**WHAT TO WORK ON:** Reproduce word for word, from the entries below, the line with "2.1分布式事物服务扫描定时程序发送mq", the line with "2.可以用其他的mq中间件实现，不局限于某一种中间件", and every line between them, and nothing more.

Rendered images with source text
=======

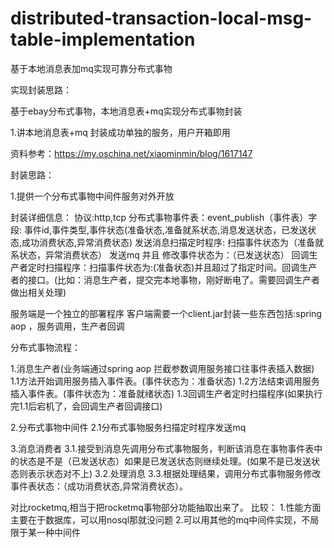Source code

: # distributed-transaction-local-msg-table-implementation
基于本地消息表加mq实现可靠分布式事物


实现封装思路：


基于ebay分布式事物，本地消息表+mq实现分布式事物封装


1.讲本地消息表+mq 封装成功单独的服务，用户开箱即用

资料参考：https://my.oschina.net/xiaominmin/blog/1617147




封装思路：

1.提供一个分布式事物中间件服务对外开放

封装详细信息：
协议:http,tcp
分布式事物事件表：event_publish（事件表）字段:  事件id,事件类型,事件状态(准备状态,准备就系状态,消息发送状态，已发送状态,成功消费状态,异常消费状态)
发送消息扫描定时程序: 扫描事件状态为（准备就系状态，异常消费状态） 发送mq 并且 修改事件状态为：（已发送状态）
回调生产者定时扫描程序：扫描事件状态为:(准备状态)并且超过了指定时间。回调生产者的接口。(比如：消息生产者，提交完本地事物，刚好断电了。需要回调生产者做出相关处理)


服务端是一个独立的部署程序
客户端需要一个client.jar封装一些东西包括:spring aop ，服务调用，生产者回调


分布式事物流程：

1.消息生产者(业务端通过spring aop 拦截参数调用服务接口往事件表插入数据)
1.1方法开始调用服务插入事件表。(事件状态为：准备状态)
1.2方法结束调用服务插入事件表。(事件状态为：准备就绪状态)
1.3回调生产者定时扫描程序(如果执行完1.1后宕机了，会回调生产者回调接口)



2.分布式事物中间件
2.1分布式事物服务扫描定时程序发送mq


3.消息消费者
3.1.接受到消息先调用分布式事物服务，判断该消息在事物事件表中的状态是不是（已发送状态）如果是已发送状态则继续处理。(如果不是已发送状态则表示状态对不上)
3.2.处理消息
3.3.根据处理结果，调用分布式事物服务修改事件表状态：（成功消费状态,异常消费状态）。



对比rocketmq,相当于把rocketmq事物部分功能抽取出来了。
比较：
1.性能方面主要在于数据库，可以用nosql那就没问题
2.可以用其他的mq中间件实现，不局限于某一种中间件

=======

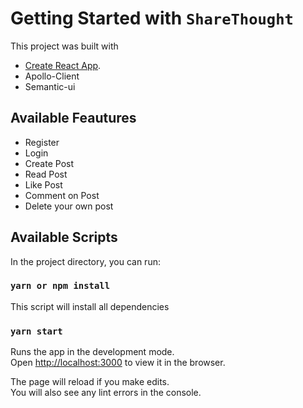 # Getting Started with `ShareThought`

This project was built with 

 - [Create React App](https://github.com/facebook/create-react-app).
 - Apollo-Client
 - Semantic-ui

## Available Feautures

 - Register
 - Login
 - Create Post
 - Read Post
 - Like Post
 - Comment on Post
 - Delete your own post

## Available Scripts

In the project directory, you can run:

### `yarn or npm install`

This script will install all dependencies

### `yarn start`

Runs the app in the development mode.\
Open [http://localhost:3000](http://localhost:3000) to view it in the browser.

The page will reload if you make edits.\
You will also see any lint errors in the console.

=======

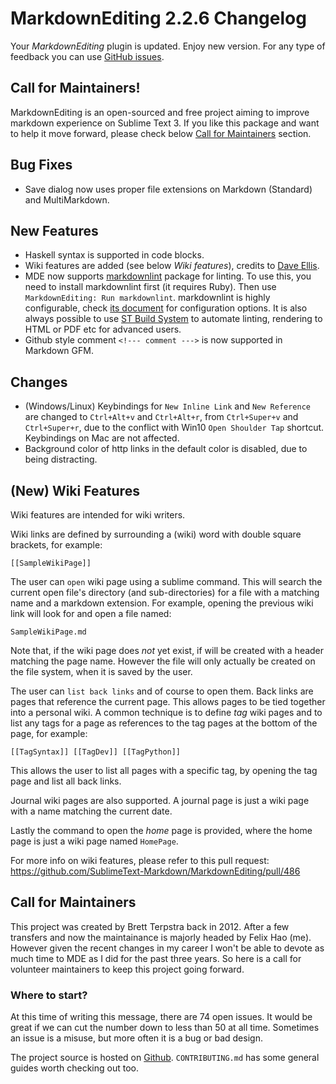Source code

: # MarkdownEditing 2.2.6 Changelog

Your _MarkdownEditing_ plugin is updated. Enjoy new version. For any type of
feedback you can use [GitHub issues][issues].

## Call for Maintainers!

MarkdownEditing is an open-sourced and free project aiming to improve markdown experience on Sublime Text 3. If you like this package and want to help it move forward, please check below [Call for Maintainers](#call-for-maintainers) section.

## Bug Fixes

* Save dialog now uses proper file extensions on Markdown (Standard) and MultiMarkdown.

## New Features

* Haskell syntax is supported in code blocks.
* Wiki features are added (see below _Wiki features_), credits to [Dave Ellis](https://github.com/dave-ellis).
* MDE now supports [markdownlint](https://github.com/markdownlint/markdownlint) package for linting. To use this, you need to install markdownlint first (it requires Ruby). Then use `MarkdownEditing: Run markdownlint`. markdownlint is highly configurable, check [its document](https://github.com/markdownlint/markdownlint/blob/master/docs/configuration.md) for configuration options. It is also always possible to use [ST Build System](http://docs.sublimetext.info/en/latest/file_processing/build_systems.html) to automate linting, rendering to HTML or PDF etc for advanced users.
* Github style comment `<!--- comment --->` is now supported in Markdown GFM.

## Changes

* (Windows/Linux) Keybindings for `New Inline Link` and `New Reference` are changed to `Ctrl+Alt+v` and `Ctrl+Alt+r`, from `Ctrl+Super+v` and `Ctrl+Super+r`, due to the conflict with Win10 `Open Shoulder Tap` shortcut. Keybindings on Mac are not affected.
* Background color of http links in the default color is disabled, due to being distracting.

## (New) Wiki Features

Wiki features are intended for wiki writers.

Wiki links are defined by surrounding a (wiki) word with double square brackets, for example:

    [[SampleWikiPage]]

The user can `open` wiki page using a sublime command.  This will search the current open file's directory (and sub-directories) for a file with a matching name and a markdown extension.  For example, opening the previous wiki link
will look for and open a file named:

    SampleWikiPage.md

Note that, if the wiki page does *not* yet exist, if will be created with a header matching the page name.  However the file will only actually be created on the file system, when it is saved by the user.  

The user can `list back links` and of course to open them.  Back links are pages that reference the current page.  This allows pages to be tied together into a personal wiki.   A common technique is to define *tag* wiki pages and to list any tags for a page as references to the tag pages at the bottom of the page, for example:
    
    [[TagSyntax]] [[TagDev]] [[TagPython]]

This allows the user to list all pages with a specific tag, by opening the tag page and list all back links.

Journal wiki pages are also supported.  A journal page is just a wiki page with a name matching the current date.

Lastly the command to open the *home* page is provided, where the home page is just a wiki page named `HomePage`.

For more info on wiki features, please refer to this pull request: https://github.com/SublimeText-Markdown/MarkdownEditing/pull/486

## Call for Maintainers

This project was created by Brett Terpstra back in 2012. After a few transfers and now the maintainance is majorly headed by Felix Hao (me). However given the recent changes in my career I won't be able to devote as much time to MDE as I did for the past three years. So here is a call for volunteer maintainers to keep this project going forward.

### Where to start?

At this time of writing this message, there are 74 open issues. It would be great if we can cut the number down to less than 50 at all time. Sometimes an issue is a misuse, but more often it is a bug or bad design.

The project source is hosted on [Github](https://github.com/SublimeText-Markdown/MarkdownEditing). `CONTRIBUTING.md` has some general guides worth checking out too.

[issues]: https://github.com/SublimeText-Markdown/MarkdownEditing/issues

=======

**EXERCISE RESPONSE:**
2.1分布式事物服务扫描定时程序发送mq


3.消息消费者
3.1.接受到消息先调用分布式事物服务，判断该消息在事物事件表中的状态是不是（已发送状态）如果是已发送状态则继续处理。(如果不是已发送状态则表示状态对不上)
3.2.处理消息
3.3.根据处理结果，调用分布式事物服务修改事件表状态：（成功消费状态,异常消费状态）。



对比rocketmq,相当于把rocketmq事物部分功能抽取出来了。
比较：
1.性能方面主要在于数据库，可以用nosql那就没问题
2.可以用其他的mq中间件实现，不局限于某一种中间件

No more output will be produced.